• _Work item_
Repeat exactly the lines below that lie between the line with "took 0.173 seconds." and the line with "took 3.77 seconds", counting both of those lines as part of the answer.
================================
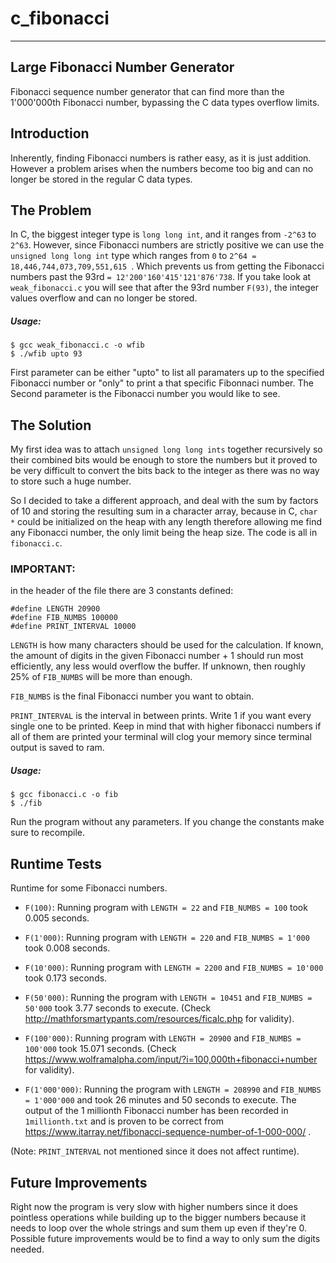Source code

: # c_fibonacci



----------------------------------------------------

## Large Fibonacci Number Generator

Fibonacci sequence number generator that can find more than the 1'000'000th Fibonacci number, bypassing the C data types overflow limits.

## Introduction

Inherently, finding Fibonacci numbers is rather easy, as it is just addition. However a problem arises when the numbers become too big and can no longer be stored in the regular C data types.

## The Problem

In C, the biggest integer type is `long long int`, and it ranges from `-2^63` to `2^63`. However, since Fibonacci numbers are strictly positive we can use the `unsigned long long int` type which ranges from `0` to `2^64 = 18,446,744,073,709,551,615 `. Which prevents us from getting the Fibonacci numbers past the 93rd `= 12'200'160'415'121'876'738`. If you take look at `weak_fibonacci.c` you will see that after the 93rd number `F(93)`, the integer values overflow and can no longer be stored.

##### Usage: 
	$ gcc weak_fibonacci.c -o wfib
	$ ./wfib upto 93
First parameter can be either "upto" to list all paramaters up to the specified Fibonacci number or "only" to print a that specific Fibonnaci number.
The Second parameter is the Fibonacci number you would like to see.

## The Solution

My first idea was to attach `unsigned long long ints` together recursively so their combined bits would be enough to store the numbers but it proved to be very difficult to convert the bits back to the integer as there was no way to store such a huge number. 

So I decided to take a different approach, and deal with the sum by factors of 10 and storing the resulting sum in a character array, because in C, `char *` could be initialized on the heap with any length therefore allowing me find any Fibonacci number,  the only limit being the heap size. The code is all in `fibonacci.c`.

### IMPORTANT:


in the header of the file there are 3 constants defined:

	#define LENGTH 20900
	#define FIB_NUMBS 100000
	#define PRINT_INTERVAL 10000

`LENGTH` is how many characters should be used for the calculation. If known, the amount of digits in the given Fibonacci number + 1 should run most efficiently, any less would overflow the buffer. If unknown, then roughly 25% of `FIB_NUMBS` will be more than enough.

`FIB_NUMBS` is the final Fibonacci number you want to obtain.

`PRINT_INTERVAL` is the interval in between prints. Write 1 if you want every single one to be printed. Keep in mind that with higher fibonacci numbers if all of them are printed your terminal will clog your memory since terminal output is saved to ram.

##### Usage: 
	$ gcc fibonacci.c -o fib
	$ ./fib
Run the program without any parameters. If you change the constants make sure to recompile.

## Runtime Tests
Runtime for some Fibonacci numbers.

-  `F(100)`: Running program with `LENGTH = 22` and  `FIB_NUMBS = 100` took 0.005 seconds.

-  `F(1'000)`: Running program with `LENGTH = 220` and  `FIB_NUMBS = 1'000` took 0.008 seconds.

-  `F(10'000)`: Running program with `LENGTH = 2200` and  `FIB_NUMBS = 10'000` took 0.173 seconds.

- `F(50'000)`: Running the program with  `LENGTH = 10451` and  `FIB_NUMBS = 50'000` took 3.77 seconds to execute. (Check http://mathforsmartypants.com/resources/ficalc.php for validity).

-  `F(100'000)`: Running program with `LENGTH = 20900` and  `FIB_NUMBS = 100'000` took 15.071 seconds. (Check https://www.wolframalpha.com/input/?i=100,000th+fibonacci+number for validity).

- `F(1'000'000)`: Running the program with `LENGTH = 208990` and `FIB_NUMBS = 1'000'000` and  took 26 minutes and 50 seconds to execute. The output of the 1 millionth Fibonacci number has been recorded in `1millionth.txt` and is proven to be correct from https://www.itarray.net/fibonacci-sequence-number-of-1-000-000/ .

(Note: `PRINT_INTERVAL` not mentioned since it does not affect runtime).

## Future Improvements

Right now the program is very slow with higher numbers since it does pointless operations while building up to the bigger numbers because it needs to loop over the whole strings and sum them up even if they're 0. Possible future improvements would be to find a way to only sum the digits needed.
================================
• _Answer to the problem_
-  `F(10'000)`: Running program with `LENGTH = 2200` and  `FIB_NUMBS = 10'000` took 0.173 seconds.

- `F(50'000)`: Running the program with  `LENGTH = 10451` and  `FIB_NUMBS = 50'000` took 3.77 seconds to execute. (Check http://mathforsmartypants.com/resources/ficalc.php for validity).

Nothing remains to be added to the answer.